*** Begin section ***

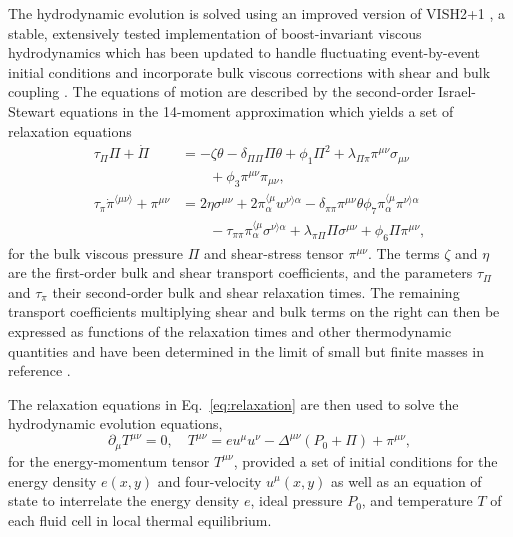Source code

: \documentclass[aps,prc,reprint,amsmath,nofootinbib,superscriptaddress]{revtex4-1}
\begin{document}
The hydrodynamic evolution is solved using an improved version of VISH2+1 \cite{Song:2007ux}, a stable, extensively tested implementation of boost-invariant viscous hydrodynamics which has been updated to handle fluctuating event-by-event initial conditions \cite{Shen:2014vra} and incorporate bulk viscous corrections with shear and bulk coupling \cite{Denicol:2014vaa}.
The equations of motion are described by the second-order Israel-Stewart equations in the 14-moment approximation \cite{Stewart59, Israel43, ISRAEL1976213} which yields a set of relaxation equations
\begin{subequations}
  \begin{align}
    \tau_\Pi \Pi + \dot{\Pi} &=
      -\zeta \theta - \delta_{\Pi\Pi} \Pi\theta + \phi_1 \Pi^2
      + \lambda_{\Pi\pi} \pi^{\mu\nu} \sigma_{\mu\nu} \nonumber \\
      &\qquad + \phi_3 \pi^{\mu\nu}\pi_{\mu\nu}, \\
    \tau_\pi \dot{\pi}^{\langle \mu\nu \rangle} + \pi^{\mu\nu} &=
      2\eta\sigma^{\mu\nu} + 2\pi_\alpha^{\langle \mu} w^{\nu \rangle \alpha}
      - \delta_{\pi\pi} \pi^{\mu\nu} \theta \phi_7 \pi_\alpha^{\langle \mu}
        \pi^{\nu \rangle \alpha} \nonumber \\
      &\qquad - \tau_{\pi\pi} \pi_\alpha^{\langle \mu}\sigma^{\nu \rangle \alpha}
      + \lambda_{\pi\Pi} \Pi \sigma^{\mu\nu} + \phi_6 \Pi \pi^{\mu\nu},
  \end{align}
  \label{eq:relaxation}
\end{subequations}
for the bulk viscous pressure $\Pi$ and shear-stress tensor $\pi^{\mu\nu}$.
The terms $\zeta$ and $\eta$ are the first-order bulk and shear transport coefficients, and the parameters $\tau_\Pi$ and $\tau_\pi$ their second-order bulk and shear relaxation times.
The remaining transport coefficients multiplying shear and bulk terms on the right can then be expressed as functions of the relaxation times and other thermodynamic quantities and have been determined in the limit of small but finite masses in reference \cite{Denicol:2014vaa}.

The relaxation equations in Eq.~\eqref{eq:relaxation} are then used to solve the hydrodynamic evolution equations,
\begin{equation}
  \partial_\mu T^{\mu\nu} = 0, \quad T^{\mu\nu} = e u^\mu u^\nu  - \Delta^{\mu\nu} (P_0 + \Pi) + \pi^{\mu\nu},
  \label{eq:conservation}
\end{equation}
for the energy-momentum tensor $T^{\mu\nu}$, provided a set of initial conditions for the energy density $e(x,y)$ and four-velocity $u^\mu(x,y)$ as well as an equation of state to interrelate the energy density $e$, ideal pressure $P_0$, and temperature $T$ of each fluid cell in local thermal equilibrium.
\end{document}
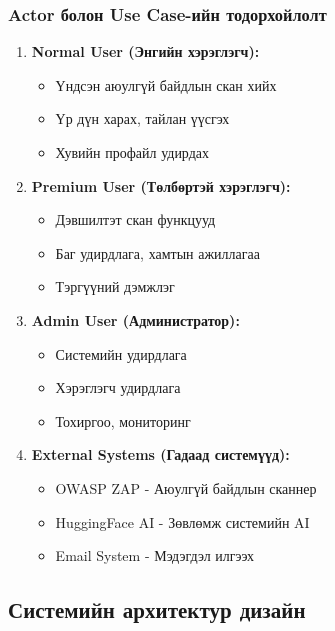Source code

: \documentclass[main.tex]{subfiles}
\begin{document}
\subsubsection{Actor болон Use Case-ийн тодорхойлолт}

\begin{enumerate}
    \item \textbf{Normal User (Энгийн хэрэглэгч):}
    \begin{itemize}
        \item Үндсэн аюулгүй байдлын скан хийх
        \item Үр дүн харах, тайлан үүсгэх
        \item Хувийн профайл удирдах
    \end{itemize}
    
    \item \textbf{Premium User (Төлбөртэй хэрэглэгч):}
    \begin{itemize}
        \item Дэвшилтэт скан функцууд
        \item Баг удирдлага, хамтын ажиллагаа
        \item Тэргүүний дэмжлэг
    \end{itemize}
    
    \item \textbf{Admin User (Администратор):}
    \begin{itemize}
        \item Системийн удирдлага
        \item Хэрэглэгч удирдлага
        \item Тохиргоо, мониторинг
    \end{itemize}
    
    \item \textbf{External Systems (Гадаад системүүд):}
    \begin{itemize}
        \item OWASP ZAP - Аюулгүй байдлын сканнер
        \item HuggingFace AI - Зөвлөмж системийн AI
        \item Email System - Мэдэгдэл илгээх
    \end{itemize}
\end{enumerate}

\subsection{Системийн архитектур дизайн}
\end{document}
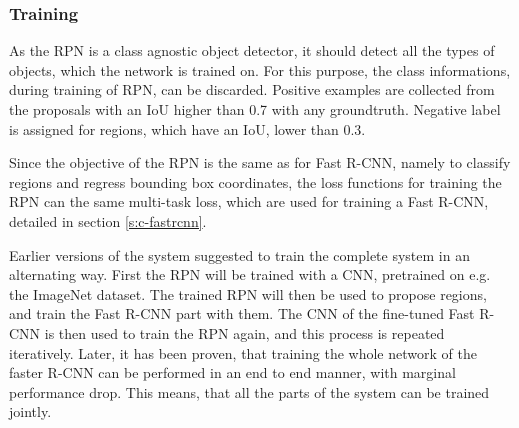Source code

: \subsubsection{Training}
As the RPN is a class agnostic object detector, it should detect all the types of objects, which the network is trained on. For this purpose, the class informations, during training of RPN, can be discarded. Positive examples are collected from the proposals with an IoU higher than 0.7 with any groundtruth. Negative label is assigned for regions, which have an IoU, lower than 0.3.

Since the objective of the RPN is the same as for Fast R-CNN, namely to classify regions and regress bounding box coordinates, the loss functions for training the RPN can the same multi-task loss, which are used for training a Fast R-CNN, detailed in section \ref{s:c-fastrcnn}.

Earlier versions of the system suggested to train the complete system in an alternating way. First the RPN will be trained with a CNN, pretrained on e.g. the ImageNet dataset. The trained RPN will then be used to propose regions, and train the Fast R-CNN part with them. The CNN of the fine-tuned Fast R-CNN is then used to train the RPN again, and this process is repeated iteratively. Later, it has been proven, that training the whole network of the faster R-CNN can be performed in an end to end manner, with marginal performance drop. This means, that all the parts of the system can be trained jointly.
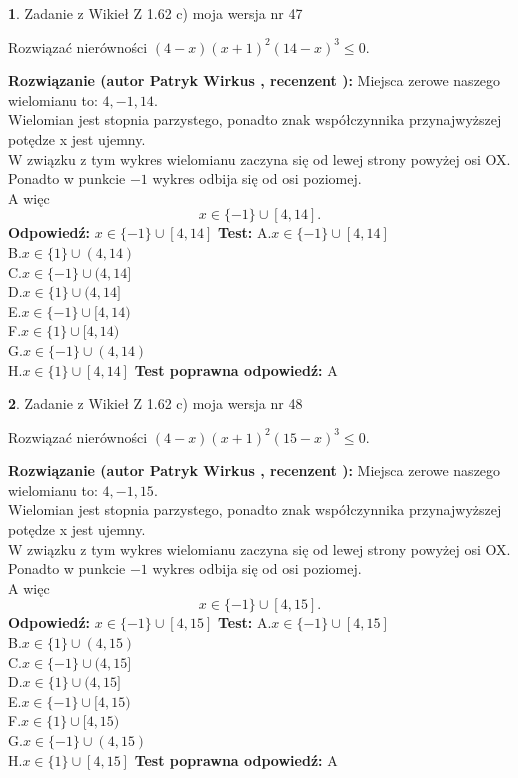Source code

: \documentclass[12pt, a4paper]{article}
\theoremstyle{definition} %
\newtheorem{zad}{}
\newcommand{\zadStart}[1]{\begin{zad}#1\newline}
\newcommand{\zadStop}{\end{zad}}
\newcommand{\rozwStart}[2]{\noindent \textbf{Rozwiązanie (autor #1 , recenzent #2): }\newline}
\newcommand{\rozwStop}{\newline}
\newcommand{\odpStart}{\noindent \textbf{Odpowiedź:}\newline}
\newcommand{\odpStop}{\newline}
\newcommand{\testStart}{\noindent \textbf{Test:}\newline}
\newcommand{\testStop}{\newline}
\newcommand{\kluczStart}{\noindent \textbf{Test poprawna odpowiedź:}\newline}
\newcommand{\kluczStop}{\newline}
\begin{document}
\zadStart{Zadanie z Wikieł Z 1.62 c) moja wersja nr 47}

Rozwiązać nierówności $(4-x)(x+1)^{2}(14-x)^{3}\le0$.
\zadStop
\rozwStart{Patryk Wirkus}{}
Miejsca zerowe naszego wielomianu to: $4, -1, 14$.\\
Wielomian jest stopnia parzystego, ponadto znak współczynnika przy\linebreak najwyższej potędze x jest ujemny.\\ W związku z tym wykres wielomianu zaczyna się od lewej strony powyżej osi OX.\\
Ponadto w punkcie $-1$ wykres odbija się od osi poziomej.\\
A więc $$x \in \{-1\} \cup [4,14].$$
\rozwStop
\odpStart
$x \in \{-1\} \cup [4,14]$
\odpStop
\testStart
A.$x \in \{-1\} \cup [4,14]$\\
B.$x \in \{1\} \cup (4,14)$\\
C.$x \in \{-1\} \cup (4,14]$\\
D.$x \in \{1\} \cup (4,14]$\\
E.$x \in \{-1\} \cup [4,14)$\\
F.$x \in \{1\} \cup [4,14)$\\
G.$x \in \{-1\} \cup (4,14)$\\
H.$x \in \{1\} \cup [4,14]$
\testStop
\kluczStart
A
\kluczStop



\zadStart{Zadanie z Wikieł Z 1.62 c) moja wersja nr 48}

Rozwiązać nierówności $(4-x)(x+1)^{2}(15-x)^{3}\le0$.
\zadStop
\rozwStart{Patryk Wirkus}{}
Miejsca zerowe naszego wielomianu to: $4, -1, 15$.\\
Wielomian jest stopnia parzystego, ponadto znak współczynnika przy\linebreak najwyższej potędze x jest ujemny.\\ W związku z tym wykres wielomianu zaczyna się od lewej strony powyżej osi OX.\\
Ponadto w punkcie $-1$ wykres odbija się od osi poziomej.\\
A więc $$x \in \{-1\} \cup [4,15].$$
\rozwStop
\odpStart
$x \in \{-1\} \cup [4,15]$
\odpStop
\testStart
A.$x \in \{-1\} \cup [4,15]$\\
B.$x \in \{1\} \cup (4,15)$\\
C.$x \in \{-1\} \cup (4,15]$\\
D.$x \in \{1\} \cup (4,15]$\\
E.$x \in \{-1\} \cup [4,15)$\\
F.$x \in \{1\} \cup [4,15)$\\
G.$x \in \{-1\} \cup (4,15)$\\
H.$x \in \{1\} \cup [4,15]$
\testStop
\kluczStart
A
\kluczStop
\end{document}
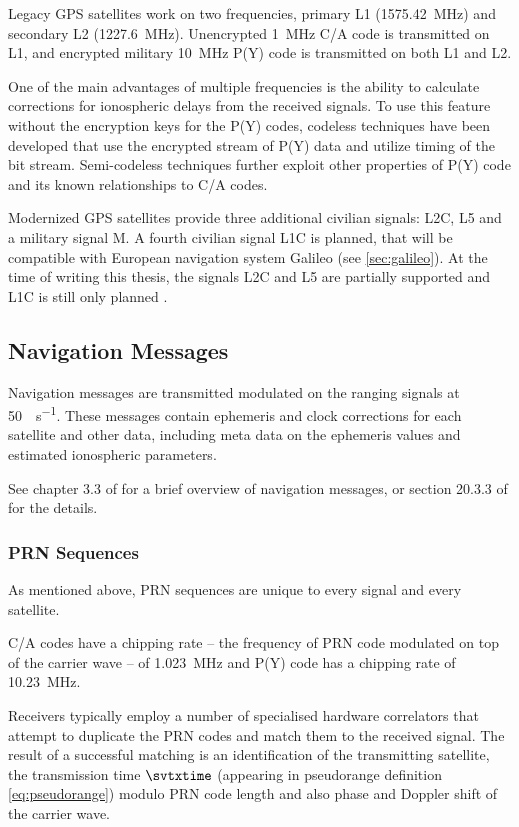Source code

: Legacy GPS satellites work on two frequencies, primary L1 (\SI{1575.42}{\mega\hertz}) and secondary L2 (\SI{1227.6}{\mega\hertz}).
Unencrypted \SI{1}{\mega\hertz} C/A code is transmitted on L1, and encrypted military \SI{10}{\mega\hertz} P(Y) code is transmitted
on both L1 and L2.

One of the main advantages of multiple frequencies is the ability to calculate corrections for ionospheric delays from the received signals.
To use this feature without the encryption keys for the P(Y) codes, codeless techniques have been developed
that use the encrypted stream of P(Y) data and utilize timing of the bit stream.
Semi-codeless techniques further exploit other properties of P(Y) code and its known relationships to C/A codes.

Modernized GPS satellites provide three additional civilian signals:
L2C, L5 and a military signal M. A fourth civilian signal L1C is planned, that will be compatible with
European navigation system Galileo (see \ref{sec:galileo}).
At the time of writing this thesis, the signals L2C and L5 are partially supported and L1C is still only
planned \cite{gps-modernization-www}.

\subsection{Navigation Messages}
Navigation messages are transmitted modulated on the ranging signals at \SI{50}{\bit\per\second}.
These messages contain ephemeris and clock corrections for each satellite
and other data, including meta data on the ephemeris values and estimated
ionospheric parameters.

See chapter 3.3 of \cite{rizos99} for a brief overview of navigation messages,
or section 20.3.3 of \cite{fyfe92} for the details.

\subsubsection{PRN Sequences}
As mentioned above, PRN sequences are unique to every signal and every satellite.

C/A codes have a chipping rate -- the frequency of PRN code modulated on top
of the carrier wave -- of \SI{1.023}{\mega\hertz} and P(Y) code has a chipping rate
of \SI{10.23}{\mega\hertz}.

Receivers typically employ a number of specialised hardware correlators
that attempt to duplicate the PRN codes and match them to the received signal.
The result of a successful matching is an identification of the transmitting satellite,
the transmission time \(\svtxtime\) (appearing in pseudorange definition \eqref{eq:pseudorange})
modulo PRN code length and also phase and Doppler shift of the carrier wave.

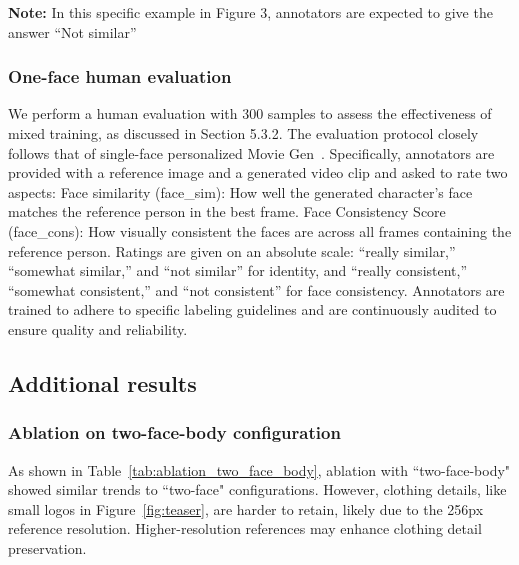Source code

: \begin{enumerate}[label=-]
    \textbf{Note:} In this specific example in Figure 3, annotators are expected to give the answer ``Not similar''
\end{enumerate}


\subsubsection{One-face human evaluation}

We perform a human evaluation with 300 samples to assess the effectiveness of mixed training, as discussed in Section 5.3.2. The evaluation protocol closely follows that of single-face personalized Movie Gen~\cite{moviegen}. Specifically, annotators are provided with a reference image and a generated video clip and asked to rate two aspects:
Face similarity (face\_sim): How well the generated character’s face matches the reference person in the best frame.
Face Consistency Score (face\_cons): How visually consistent the faces are across all frames containing the reference person.
Ratings are given on an absolute scale: “really similar,” “somewhat similar,” and “not similar” for identity, and “really consistent,” “somewhat consistent,” and “not consistent” for face consistency. Annotators are trained to adhere to specific labeling guidelines and are continuously audited to ensure quality and reliability.



\subsection{Additional results}


\subsubsection{Ablation on two-face-body configuration}
\label{appendix:ablation_twofacebody}
As shown in Table~\ref{tab:ablation_two_face_body}, ablation with ``two-face-body" showed similar trends to ``two-face" configurations. However, clothing details, like small logos in Figure~\ref{fig:teaser}, are harder to retain, likely due to the 256px reference resolution. Higher-resolution references may enhance clothing detail preservation.

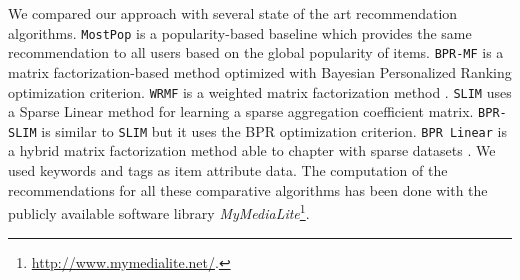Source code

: We compared our approach with several state of the art recommendation algorithms. 
\texttt{MostPop} is a popularity-based baseline which provides the same recommendation to all users based on the global popularity of items. 
\texttt{BPR-MF} \citep{RendleFGS09} is a matrix factorization-based method optimized with Bayesian Personalized Ranking optimization criterion.
\texttt{WRMF} is a weighted matrix factorization method \citep{Hu2008}.
\texttt{SLIM} \citep{Ning2012} uses a Sparse Linear method for learning a sparse aggregation coefficient matrix.
\texttt{BPR-SLIM} is similar to \texttt{SLIM} but it uses the BPR optimization criterion.
\texttt{BPR Linear} is a hybrid matrix factorization method able to chapter with sparse datasets \citep{GantnerDFRS10}. We used keywords and tags as item attribute data. 
The computation of the recommendations for all these comparative algorithms has been done with the publicly available software library \textit{MyMediaLite}\footnote{\url{http://www.mymedialite.net/}.}.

*** End section ***

**WHAT THIS TASK INVOLVES**
For an answer, give a copy of every line in the listing that holds the word "Zadanie".

**TASK RESPONSE**
\zadStart{Zadanie z Wikieł Z 1.62 c) moja wersja nr 47}
\zadStart{Zadanie z Wikieł Z 1.62 c) moja wersja nr 48}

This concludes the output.